## Problem requirements:
Nothing but the lines from the start of the entries below through the line containing "(That's a consequence" should appear in the answer, copied exactly and free of pictures.

Stored data
● ● ● ●

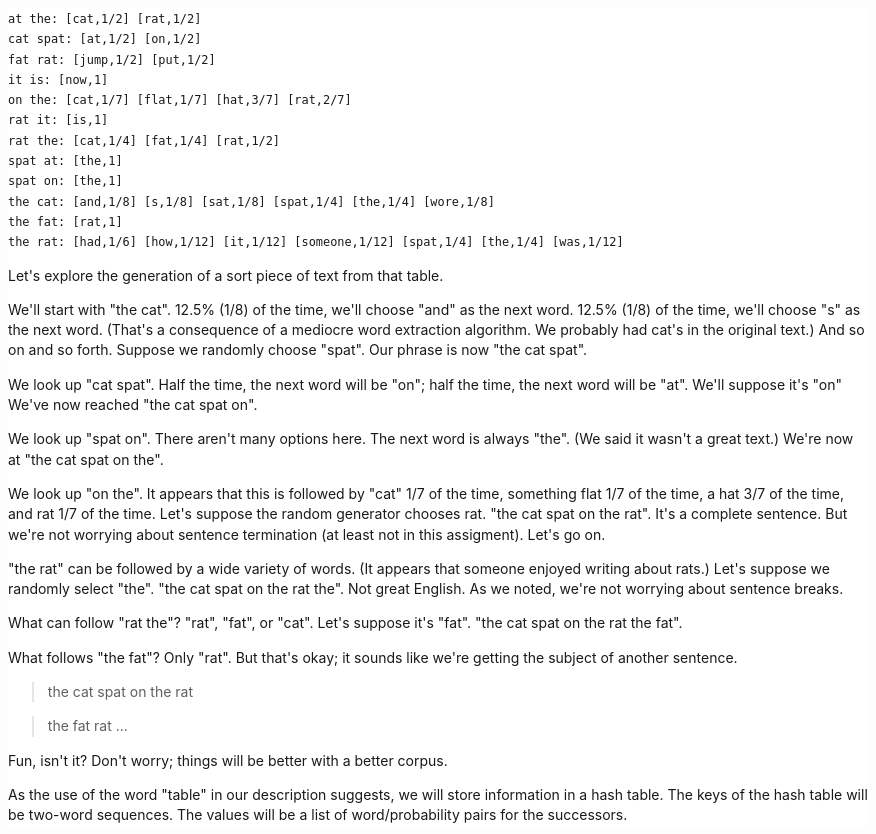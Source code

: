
 ```
at the: [cat,1/2] [rat,1/2] 
cat spat: [at,1/2] [on,1/2] 
fat rat: [jump,1/2] [put,1/2] 
it is: [now,1] 
on the: [cat,1/7] [flat,1/7] [hat,3/7] [rat,2/7] 
rat it: [is,1] 
rat the: [cat,1/4] [fat,1/4] [rat,1/2] 
spat at: [the,1] 
spat on: [the,1] 
the cat: [and,1/8] [s,1/8] [sat,1/8] [spat,1/4] [the,1/4] [wore,1/8] 
the fat: [rat,1] 
the rat: [had,1/6] [how,1/12] [it,1/12] [someone,1/12] [spat,1/4] [the,1/4] [was,1/12] 
```

Let's explore the generation of a sort piece of text from that table.

We'll start with "the cat".  12.5% (1/8) of the time, we'll choose "and" as
the next word.  12.5% (1/8) of the time, we'll choose "s" as the next word.
(That's a consequence of a mediocre word extraction algorithm.  We probably
had cat's in the original text.)  And so on and so forth.  Suppose
we randomly choose "spat".  Our phrase is now "the cat spat".

We look up "cat spat".  Half the time, the next word will be "on"; half
the time, the next word will be "at".  We'll suppose it's "on"  We've
now reached "the cat spat on".

We look up "spat on".  There aren't many options here.  The next word
is always "the".  (We said it wasn't a great text.)  We're now at
"the cat spat on the".

We look up "on the".  It appears that this is followed by "cat" 1/7
of the time, something flat 1/7 of the time, a hat 3/7 of the time,
and rat 1/7 of the time.  Let's suppose the random generator chooses
rat.  "the cat spat on the rat".  It's a complete sentence.  But
we're not worrying about sentence termination (at least not in
this assigment).  Let's go on.

"the rat" can be followed by a wide variety of words.  (It appears
that someone enjoyed writing about rats.)  Let's suppose we randomly
select "the".  "the cat spat on the rat the".  Not great English.
As we noted, we're not worrying about sentence breaks.  

What can follow "rat the"?  "rat", "fat", or "cat".  Let's suppose
it's "fat".  "the cat spat on the rat the fat".

What follows "the fat"?  Only "rat".  But that's okay; it sounds like
we're getting the subject of another sentence.

> the cat spat on the rat

> the fat rat ...

Fun, isn't it?  Don't worry; things will be better with a better
corpus.

As the use of the word "table" in our description suggests, we will
store information in a hash table.  The keys of the hash table will
be two-word sequences.  The values will be a list of word/probability
pairs for the successors.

● ● ● ●

## Exercise output:
Source code

:
 ```
at the: [cat,1/2] [rat,1/2] 
cat spat: [at,1/2] [on,1/2] 
fat rat: [jump,1/2] [put,1/2] 
it is: [now,1] 
on the: [cat,1/7] [flat,1/7] [hat,3/7] [rat,2/7] 
rat it: [is,1] 
rat the: [cat,1/4] [fat,1/4] [rat,1/2] 
spat at: [the,1] 
spat on: [the,1] 
the cat: [and,1/8] [s,1/8] [sat,1/8] [spat,1/4] [the,1/4] [wore,1/8] 
the fat: [rat,1] 
the rat: [had,1/6] [how,1/12] [it,1/12] [someone,1/12] [spat,1/4] [the,1/4] [was,1/12] 
```

Let's explore the generation of a sort piece of text from that table.

We'll start with "the cat".  12.5% (1/8) of the time, we'll choose "and" as
the next word.  12.5% (1/8) of the time, we'll choose "s" as the next word.
(That's a consequence of a mediocre word extraction algorithm.  We probably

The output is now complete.